[Exercise requirements]:
Filter the entries below down to the lines that hold "only".
____ Data provided
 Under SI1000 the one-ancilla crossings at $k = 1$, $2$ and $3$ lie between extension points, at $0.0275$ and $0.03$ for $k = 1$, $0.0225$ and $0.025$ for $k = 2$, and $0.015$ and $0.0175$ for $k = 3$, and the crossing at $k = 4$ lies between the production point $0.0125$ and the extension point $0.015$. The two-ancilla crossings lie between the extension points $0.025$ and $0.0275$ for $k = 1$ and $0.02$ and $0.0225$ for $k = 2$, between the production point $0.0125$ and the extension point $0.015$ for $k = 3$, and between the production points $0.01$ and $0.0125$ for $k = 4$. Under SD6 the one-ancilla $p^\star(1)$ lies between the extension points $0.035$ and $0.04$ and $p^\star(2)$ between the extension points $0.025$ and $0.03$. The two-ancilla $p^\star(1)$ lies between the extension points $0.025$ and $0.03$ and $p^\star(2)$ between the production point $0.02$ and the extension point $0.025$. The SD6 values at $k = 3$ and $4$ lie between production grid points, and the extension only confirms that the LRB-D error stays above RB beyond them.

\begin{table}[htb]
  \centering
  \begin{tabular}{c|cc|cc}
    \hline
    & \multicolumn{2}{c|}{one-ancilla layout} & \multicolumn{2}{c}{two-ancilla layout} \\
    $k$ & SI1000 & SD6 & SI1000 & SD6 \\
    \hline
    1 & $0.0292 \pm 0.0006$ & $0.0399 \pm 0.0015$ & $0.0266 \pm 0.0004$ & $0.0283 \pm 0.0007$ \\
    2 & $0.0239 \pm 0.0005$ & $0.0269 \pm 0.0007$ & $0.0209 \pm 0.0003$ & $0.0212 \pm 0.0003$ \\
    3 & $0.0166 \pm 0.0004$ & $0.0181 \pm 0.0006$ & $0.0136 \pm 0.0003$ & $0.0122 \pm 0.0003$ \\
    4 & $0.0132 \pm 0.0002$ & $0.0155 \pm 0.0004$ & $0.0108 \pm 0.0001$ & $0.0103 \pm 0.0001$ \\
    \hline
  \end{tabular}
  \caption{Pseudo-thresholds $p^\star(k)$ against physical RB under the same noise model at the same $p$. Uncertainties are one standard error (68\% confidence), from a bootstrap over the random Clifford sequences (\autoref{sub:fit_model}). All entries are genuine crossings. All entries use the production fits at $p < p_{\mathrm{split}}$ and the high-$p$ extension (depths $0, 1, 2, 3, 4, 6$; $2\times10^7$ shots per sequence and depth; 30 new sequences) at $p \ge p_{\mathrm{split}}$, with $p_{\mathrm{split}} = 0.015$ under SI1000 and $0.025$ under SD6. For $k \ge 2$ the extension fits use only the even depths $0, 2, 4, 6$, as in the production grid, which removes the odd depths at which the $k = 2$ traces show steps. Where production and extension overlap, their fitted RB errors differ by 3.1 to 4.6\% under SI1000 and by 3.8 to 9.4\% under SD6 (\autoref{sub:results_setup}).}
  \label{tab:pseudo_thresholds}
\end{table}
________
[Answer for the task]:
 Under SI1000 the one-ancilla crossings at $k = 1$, $2$ and $3$ lie between extension points, at $0.0275$ and $0.03$ for $k = 1$, $0.0225$ and $0.025$ for $k = 2$, and $0.015$ and $0.0175$ for $k = 3$, and the crossing at $k = 4$ lies between the production point $0.0125$ and the extension point $0.015$. The two-ancilla crossings lie between the extension points $0.025$ and $0.0275$ for $k = 1$ and $0.02$ and $0.0225$ for $k = 2$, between the production point $0.0125$ and the extension point $0.015$ for $k = 3$, and between the production points $0.01$ and $0.0125$ for $k = 4$. Under SD6 the one-ancilla $p^\star(1)$ lies between the extension points $0.035$ and $0.04$ and $p^\star(2)$ between the extension points $0.025$ and $0.03$. The two-ancilla $p^\star(1)$ lies between the extension points $0.025$ and $0.03$ and $p^\star(2)$ between the production point $0.02$ and the extension point $0.025$. The SD6 values at $k = 3$ and $4$ lie between production grid points, and the extension only confirms that the LRB-D error stays above RB beyond them.
  \caption{Pseudo-thresholds $p^\star(k)$ against physical RB under the same noise model at the same $p$. Uncertainties are one standard error (68\% confidence), from a bootstrap over the random Clifford sequences (\autoref{sub:fit_model}). All entries are genuine crossings. All entries use the production fits at $p < p_{\mathrm{split}}$ and the high-$p$ extension (depths $0, 1, 2, 3, 4, 6$; $2\times10^7$ shots per sequence and depth; 30 new sequences) at $p \ge p_{\mathrm{split}}$, with $p_{\mathrm{split}} = 0.015$ under SI1000 and $0.025$ under SD6. For $k \ge 2$ the extension fits use only the even depths $0, 2, 4, 6$, as in the production grid, which removes the odd depths at which the $k = 2$ traces show steps. Where production and extension overlap, their fitted RB errors differ by 3.1 to 4.6\% under SI1000 and by 3.8 to 9.4\% under SD6 (\autoref{sub:results_setup}).}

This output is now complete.